Dataset entries:
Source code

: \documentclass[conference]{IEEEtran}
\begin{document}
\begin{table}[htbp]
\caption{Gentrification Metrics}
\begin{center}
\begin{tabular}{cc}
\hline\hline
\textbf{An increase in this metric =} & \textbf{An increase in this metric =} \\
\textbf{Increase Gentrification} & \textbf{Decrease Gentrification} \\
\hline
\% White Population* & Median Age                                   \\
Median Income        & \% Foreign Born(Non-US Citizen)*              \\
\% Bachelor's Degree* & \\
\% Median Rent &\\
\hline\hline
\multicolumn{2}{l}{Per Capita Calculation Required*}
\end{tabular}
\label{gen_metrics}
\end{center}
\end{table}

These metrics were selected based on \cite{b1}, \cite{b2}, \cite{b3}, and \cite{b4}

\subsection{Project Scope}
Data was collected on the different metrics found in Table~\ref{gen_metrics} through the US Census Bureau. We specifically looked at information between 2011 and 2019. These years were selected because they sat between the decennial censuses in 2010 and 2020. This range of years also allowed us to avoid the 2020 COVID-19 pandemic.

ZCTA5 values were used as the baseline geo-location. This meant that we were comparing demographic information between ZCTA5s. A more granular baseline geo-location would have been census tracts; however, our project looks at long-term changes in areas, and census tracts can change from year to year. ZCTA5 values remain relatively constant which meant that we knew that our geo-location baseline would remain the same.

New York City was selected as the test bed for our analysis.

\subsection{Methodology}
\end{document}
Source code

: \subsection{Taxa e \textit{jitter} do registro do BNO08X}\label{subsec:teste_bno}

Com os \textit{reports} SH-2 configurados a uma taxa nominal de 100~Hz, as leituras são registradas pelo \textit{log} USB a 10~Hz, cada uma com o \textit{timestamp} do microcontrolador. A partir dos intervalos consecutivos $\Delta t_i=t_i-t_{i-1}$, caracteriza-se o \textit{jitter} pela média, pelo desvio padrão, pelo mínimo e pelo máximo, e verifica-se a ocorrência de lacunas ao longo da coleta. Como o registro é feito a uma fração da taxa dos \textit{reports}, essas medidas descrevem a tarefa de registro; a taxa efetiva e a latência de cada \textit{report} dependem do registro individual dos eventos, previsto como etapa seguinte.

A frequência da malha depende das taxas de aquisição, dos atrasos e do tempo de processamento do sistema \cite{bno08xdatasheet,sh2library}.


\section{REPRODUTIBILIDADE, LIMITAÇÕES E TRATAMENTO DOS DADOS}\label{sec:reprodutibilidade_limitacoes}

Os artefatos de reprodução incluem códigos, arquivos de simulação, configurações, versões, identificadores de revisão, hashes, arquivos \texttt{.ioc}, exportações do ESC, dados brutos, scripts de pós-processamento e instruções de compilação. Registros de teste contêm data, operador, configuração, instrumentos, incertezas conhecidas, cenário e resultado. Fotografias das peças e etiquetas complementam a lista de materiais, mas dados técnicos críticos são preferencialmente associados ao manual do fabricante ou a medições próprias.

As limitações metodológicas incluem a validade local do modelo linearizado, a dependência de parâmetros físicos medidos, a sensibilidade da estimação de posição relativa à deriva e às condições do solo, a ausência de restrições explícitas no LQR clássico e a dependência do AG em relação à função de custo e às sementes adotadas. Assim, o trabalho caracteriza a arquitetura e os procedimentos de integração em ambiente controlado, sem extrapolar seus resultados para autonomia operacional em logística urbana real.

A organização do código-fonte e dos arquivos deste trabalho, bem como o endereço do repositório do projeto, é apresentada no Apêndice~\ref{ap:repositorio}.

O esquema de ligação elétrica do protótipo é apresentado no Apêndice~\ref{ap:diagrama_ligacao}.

§ **WORK TO COMPLETE**: Copy all of the data. Keep every word exactly as it is.

§ **RESPONSE TO THIS EXERCISE**:
Source code

: \documentclass[conference]{IEEEtran}
\begin{document}
\begin{table}[htbp]
\caption{Gentrification Metrics}
\begin{center}
\begin{tabular}{cc}
\hline\hline
\textbf{An increase in this metric =} & \textbf{An increase in this metric =} \\
\textbf{Increase Gentrification} & \textbf{Decrease Gentrification} \\
\hline
\% White Population* & Median Age                                   \\
Median Income        & \% Foreign Born(Non-US Citizen)*              \\
\% Bachelor's Degree* & \\
\% Median Rent &\\
\hline\hline
\multicolumn{2}{l}{Per Capita Calculation Required*}
\end{tabular}
\label{gen_metrics}
\end{center}
\end{table}

These metrics were selected based on \cite{b1}, \cite{b2}, \cite{b3}, and \cite{b4}

\subsection{Project Scope}
Data was collected on the different metrics found in Table~\ref{gen_metrics} through the US Census Bureau. We specifically looked at information between 2011 and 2019. These years were selected because they sat between the decennial censuses in 2010 and 2020. This range of years also allowed us to avoid the 2020 COVID-19 pandemic.

ZCTA5 values were used as the baseline geo-location. This meant that we were comparing demographic information between ZCTA5s. A more granular baseline geo-location would have been census tracts; however, our project looks at long-term changes in areas, and census tracts can change from year to year. ZCTA5 values remain relatively constant which meant that we knew that our geo-location baseline would remain the same.

New York City was selected as the test bed for our analysis.

\subsection{Methodology}
\end{document}
Source code

: \subsection{Taxa e \textit{jitter} do registro do BNO08X}\label{subsec:teste_bno}

Com os \textit{reports} SH-2 configurados a uma taxa nominal de 100~Hz, as leituras são registradas pelo \textit{log} USB a 10~Hz, cada uma com o \textit{timestamp} do microcontrolador. A partir dos intervalos consecutivos $\Delta t_i=t_i-t_{i-1}$, caracteriza-se o \textit{jitter} pela média, pelo desvio padrão, pelo mínimo e pelo máximo, e verifica-se a ocorrência de lacunas ao longo da coleta. Como o registro é feito a uma fração da taxa dos \textit{reports}, essas medidas descrevem a tarefa de registro; a taxa efetiva e a latência de cada \textit{report} dependem do registro individual dos eventos, previsto como etapa seguinte.

A frequência da malha depende das taxas de aquisição, dos atrasos e do tempo de processamento do sistema \cite{bno08xdatasheet,sh2library}.


\section{REPRODUTIBILIDADE, LIMITAÇÕES E TRATAMENTO DOS DADOS}\label{sec:reprodutibilidade_limitacoes}

Os artefatos de reprodução incluem códigos, arquivos de simulação, configurações, versões, identificadores de revisão, hashes, arquivos \texttt{.ioc}, exportações do ESC, dados brutos, scripts de pós-processamento e instruções de compilação. Registros de teste contêm data, operador, configuração, instrumentos, incertezas conhecidas, cenário e resultado. Fotografias das peças e etiquetas complementam a lista de materiais, mas dados técnicos críticos são preferencialmente associados ao manual do fabricante ou a medições próprias.

As limitações metodológicas incluem a validade local do modelo linearizado, a dependência de parâmetros físicos medidos, a sensibilidade da estimação de posição relativa à deriva e às condições do solo, a ausência de restrições explícitas no LQR clássico e a dependência do AG em relação à função de custo e às sementes adotadas. Assim, o trabalho caracteriza a arquitetura e os procedimentos de integração em ambiente controlado, sem extrapolar seus resultados para autonomia operacional em logística urbana real.

A organização do código-fonte e dos arquivos deste trabalho, bem como o endereço do repositório do projeto, é apresentada no Apêndice~\ref{ap:repositorio}.

O esquema de ligação elétrica do protótipo é apresentado no Apêndice~\ref{ap:diagrama_ligacao}.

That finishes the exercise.